<<<<

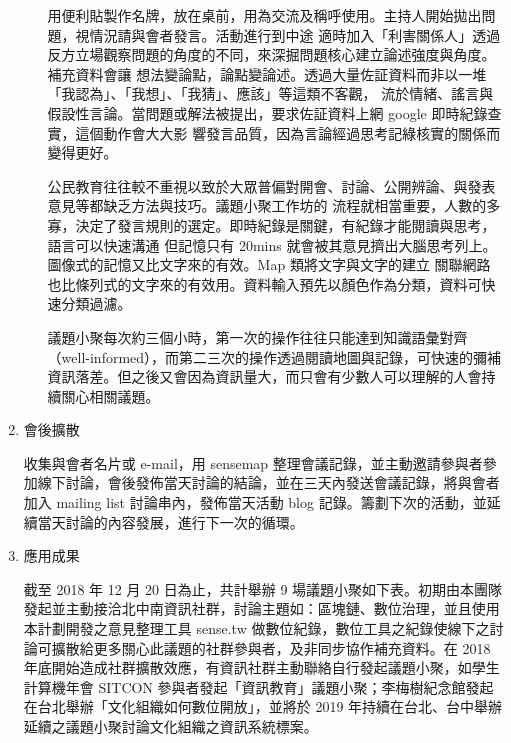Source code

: \documentclass[12pt,a4paper]{article}
\begin{document}
\begin{enumerate}
\begin{enumerate}
用便利貼製作名牌，放在桌前，用為交流及稱呼使用。主持人開始拋出問題，視情況請與會者發言。活動進行到中途
適時加入「利害關係人」透過反方立場觀察問題的角度的不同，來深掘問題核心建立論述強度與角度。補充資料會讓
想法變論點，論點變論述。透過大量佐証資料而非以一堆「我認為」、「我想」、「我猜」、應該」等這類不客觀，
流於情緒、謠言與假設性言論。當問題或解法被提出，要求佐証資料上網 google 即時紀錄查實，這個動作會大大影
響發言品質，因為言論經過思考記綠核實的關係而變得更好。

公民教育往往較不重視以致於大眾普偏對開會、討論、公開辨論、與發表意見等都缺乏方法與技巧。議題小聚工作坊的
流程就相當重要，人數的多寡，決定了發言規則的選定。即時紀錄是關鍵，有紀錄才能閱讀與思考，語言可以快速溝通
但記憶只有 20mins 就會被其意見擠出大腦思考列上。圖像式的記憶又比文字來的有效。Map 類將文字與文字的建立
關聯網路也比條列式的文字來的有效用。資料輸入預先以顏色作為分類，資料可快速分類過濾。

議題小聚每次約三個小時，第一次的操作往往只能達到知識語彙對齊（well-informed），而第二三次的操作透過閱讀地圖與記錄，可快速的彌補資訊落差。但之後又會因為資訊量大，而只會有少數人可以理解的人會持續關心相關議題。
\end{enumerate}
\item 會後擴散
\label{sec:org8600868}

收集與會者名片或 e-mail，用 sensemap 整理會議記錄，並主動邀請參與者參加線下討論，會後發佈當天討論的結論，並在三天內發送會議記錄，將與會者加入 mailing list 討論串內，發佈當天活動 blog 記錄。籌劃下次的活動，並延續當天討論的內容發展，進行下一次的循環。

\item 應用成果
\label{sec:org6648655}

截至 2018 年 12 月 20 日為止，共計舉辦 9 場議題小聚如下表。初期由本團隊發起並主動接洽北中南資訊社群，討論主題如：區塊鏈、數位治理，並且使用本計劃開發之意見整理工具 sense.tw 做數位紀錄，數位工具之紀錄使線下之討論可擴散給更多關心此議題的社群參與者，及非同步協作補充資料。在 2018 年底開始造成社群擴散效應，有資訊社群主動聯絡自行發起議題小聚，如學生計算機年會 SITCON 參與者發起「資訊教育」議題小聚；李梅樹紀念館發起在台北舉辦「文化組織如何數位開放」，並將於 2019 年持續在台北、台中舉辦延續之議題小聚討論文化組織之資訊系統標案。


\end{enumerate}
\end{document}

>>>>

_WHAT TO PRODUCE_.
Reproduce the whole listing above word for word, dropping each image.

_TASK SOLUTION_.
Source code

: \documentclass[12pt,a4paper]{article}
\begin{document}
\begin{enumerate}
\begin{enumerate}
用便利貼製作名牌，放在桌前，用為交流及稱呼使用。主持人開始拋出問題，視情況請與會者發言。活動進行到中途
適時加入「利害關係人」透過反方立場觀察問題的角度的不同，來深掘問題核心建立論述強度與角度。補充資料會讓
想法變論點，論點變論述。透過大量佐証資料而非以一堆「我認為」、「我想」、「我猜」、應該」等這類不客觀，
流於情緒、謠言與假設性言論。當問題或解法被提出，要求佐証資料上網 google 即時紀錄查實，這個動作會大大影
響發言品質，因為言論經過思考記綠核實的關係而變得更好。

公民教育往往較不重視以致於大眾普偏對開會、討論、公開辨論、與發表意見等都缺乏方法與技巧。議題小聚工作坊的
流程就相當重要，人數的多寡，決定了發言規則的選定。即時紀錄是關鍵，有紀錄才能閱讀與思考，語言可以快速溝通
但記憶只有 20mins 就會被其意見擠出大腦思考列上。圖像式的記憶又比文字來的有效。Map 類將文字與文字的建立
關聯網路也比條列式的文字來的有效用。資料輸入預先以顏色作為分類，資料可快速分類過濾。

議題小聚每次約三個小時，第一次的操作往往只能達到知識語彙對齊（well-informed），而第二三次的操作透過閱讀地圖與記錄，可快速的彌補資訊落差。但之後又會因為資訊量大，而只會有少數人可以理解的人會持續關心相關議題。
\end{enumerate}
\item 會後擴散
\label{sec:org8600868}

收集與會者名片或 e-mail，用 sensemap 整理會議記錄，並主動邀請參與者參加線下討論，會後發佈當天討論的結論，並在三天內發送會議記錄，將與會者加入 mailing list 討論串內，發佈當天活動 blog 記錄。籌劃下次的活動，並延續當天討論的內容發展，進行下一次的循環。

\item 應用成果
\label{sec:org6648655}

截至 2018 年 12 月 20 日為止，共計舉辦 9 場議題小聚如下表。初期由本團隊發起並主動接洽北中南資訊社群，討論主題如：區塊鏈、數位治理，並且使用本計劃開發之意見整理工具 sense.tw 做數位紀錄，數位工具之紀錄使線下之討論可擴散給更多關心此議題的社群參與者，及非同步協作補充資料。在 2018 年底開始造成社群擴散效應，有資訊社群主動聯絡自行發起議題小聚，如學生計算機年會 SITCON 參與者發起「資訊教育」議題小聚；李梅樹紀念館發起在台北舉辦「文化組織如何數位開放」，並將於 2019 年持續在台北、台中舉辦延續之議題小聚討論文化組織之資訊系統標案。


\end{enumerate}
\end{document}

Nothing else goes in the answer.